Task item: Transcribe each line of the records below exactly, excluding any embedded images.

Stored data

_____

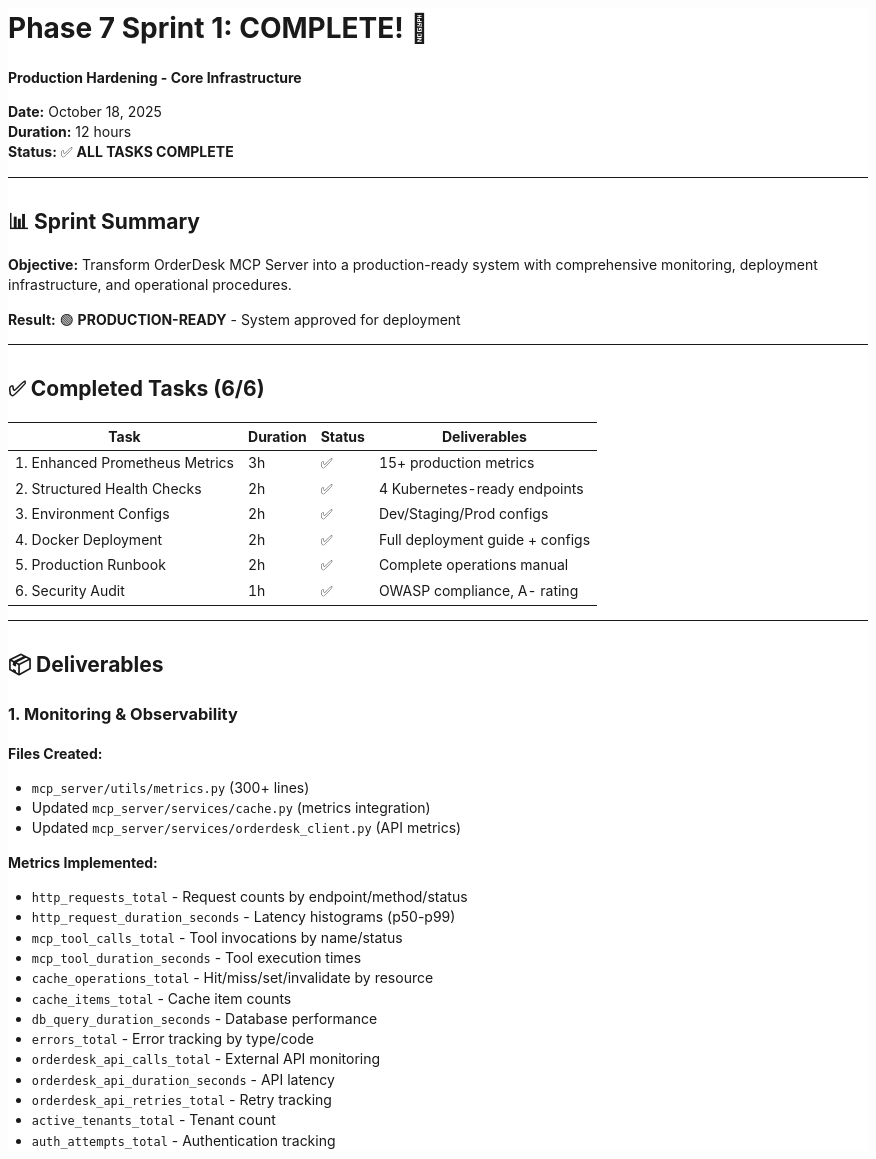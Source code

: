 # Phase 7 Sprint 1: COMPLETE! 🎉

**Production Hardening - Core Infrastructure**

**Date:** October 18, 2025  
**Duration:** 12 hours  
**Status:** ✅ **ALL TASKS COMPLETE**

---

## 📊 Sprint Summary

**Objective:** Transform OrderDesk MCP Server into a production-ready system with comprehensive monitoring, deployment infrastructure, and operational procedures.

**Result:** 🟢 **PRODUCTION-READY** - System approved for deployment

---

## ✅ Completed Tasks (6/6)

| **Task** | **Duration** | **Status** | **Deliverables** |
|----------|--------------|------------|------------------|
| 1. Enhanced Prometheus Metrics | 3h | ✅ | 15+ production metrics |
| 2. Structured Health Checks | 2h | ✅ | 4 Kubernetes-ready endpoints |
| 3. Environment Configs | 2h | ✅ | Dev/Staging/Prod configs |
| 4. Docker Deployment | 2h | ✅ | Full deployment guide + configs |
| 5. Production Runbook | 2h | ✅ | Complete operations manual |
| 6. Security Audit | 1h | ✅ | OWASP compliance, A- rating |

---

## 📦 Deliverables

### **1. Monitoring & Observability**

**Files Created:**
- `mcp_server/utils/metrics.py` (300+ lines)
- Updated `mcp_server/services/cache.py` (metrics integration)
- Updated `mcp_server/services/orderdesk_client.py` (API metrics)

**Metrics Implemented:**
- `http_requests_total` - Request counts by endpoint/method/status
- `http_request_duration_seconds` - Latency histograms (p50-p99)
- `mcp_tool_calls_total` - Tool invocations by name/status
- `mcp_tool_duration_seconds` - Tool execution times
- `cache_operations_total` - Hit/miss/set/invalidate by resource
- `cache_items_total` - Cache item counts
- `db_query_duration_seconds` - Database performance
- `errors_total` - Error tracking by type/code
- `orderdesk_api_calls_total` - External API monitoring
- `orderdesk_api_duration_seconds` - API latency
- `orderdesk_api_retries_total` - Retry tracking
- `active_tenants_total` - Tenant count
- `auth_attempts_total` - Authentication tracking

_____

Final answer:
Source code

: # Phase 7 Sprint 1: COMPLETE! 🎉

**Production Hardening - Core Infrastructure**

**Date:** October 18, 2025  
**Duration:** 12 hours  
**Status:** ✅ **ALL TASKS COMPLETE**

---

## 📊 Sprint Summary

**Objective:** Transform OrderDesk MCP Server into a production-ready system with comprehensive monitoring, deployment infrastructure, and operational procedures.

**Result:** 🟢 **PRODUCTION-READY** - System approved for deployment

---

## ✅ Completed Tasks (6/6)

| **Task** | **Duration** | **Status** | **Deliverables** |
|----------|--------------|------------|------------------|
| 1. Enhanced Prometheus Metrics | 3h | ✅ | 15+ production metrics |
| 2. Structured Health Checks | 2h | ✅ | 4 Kubernetes-ready endpoints |
| 3. Environment Configs | 2h | ✅ | Dev/Staging/Prod configs |
| 4. Docker Deployment | 2h | ✅ | Full deployment guide + configs |
| 5. Production Runbook | 2h | ✅ | Complete operations manual |
| 6. Security Audit | 1h | ✅ | OWASP compliance, A- rating |

---

## 📦 Deliverables

### **1. Monitoring & Observability**

**Files Created:**
- `mcp_server/utils/metrics.py` (300+ lines)
- Updated `mcp_server/services/cache.py` (metrics integration)
- Updated `mcp_server/services/orderdesk_client.py` (API metrics)

**Metrics Implemented:**
- `http_requests_total` - Request counts by endpoint/method/status
- `http_request_duration_seconds` - Latency histograms (p50-p99)
- `mcp_tool_calls_total` - Tool invocations by name/status
- `mcp_tool_duration_seconds` - Tool execution times
- `cache_operations_total` - Hit/miss/set/invalidate by resource
- `cache_items_total` - Cache item counts
- `db_query_duration_seconds` - Database performance
- `errors_total` - Error tracking by type/code
- `orderdesk_api_calls_total` - External API monitoring
- `orderdesk_api_duration_seconds` - API latency
- `orderdesk_api_retries_total` - Retry tracking
- `active_tenants_total` - Tenant count
- `auth_attempts_total` - Authentication tracking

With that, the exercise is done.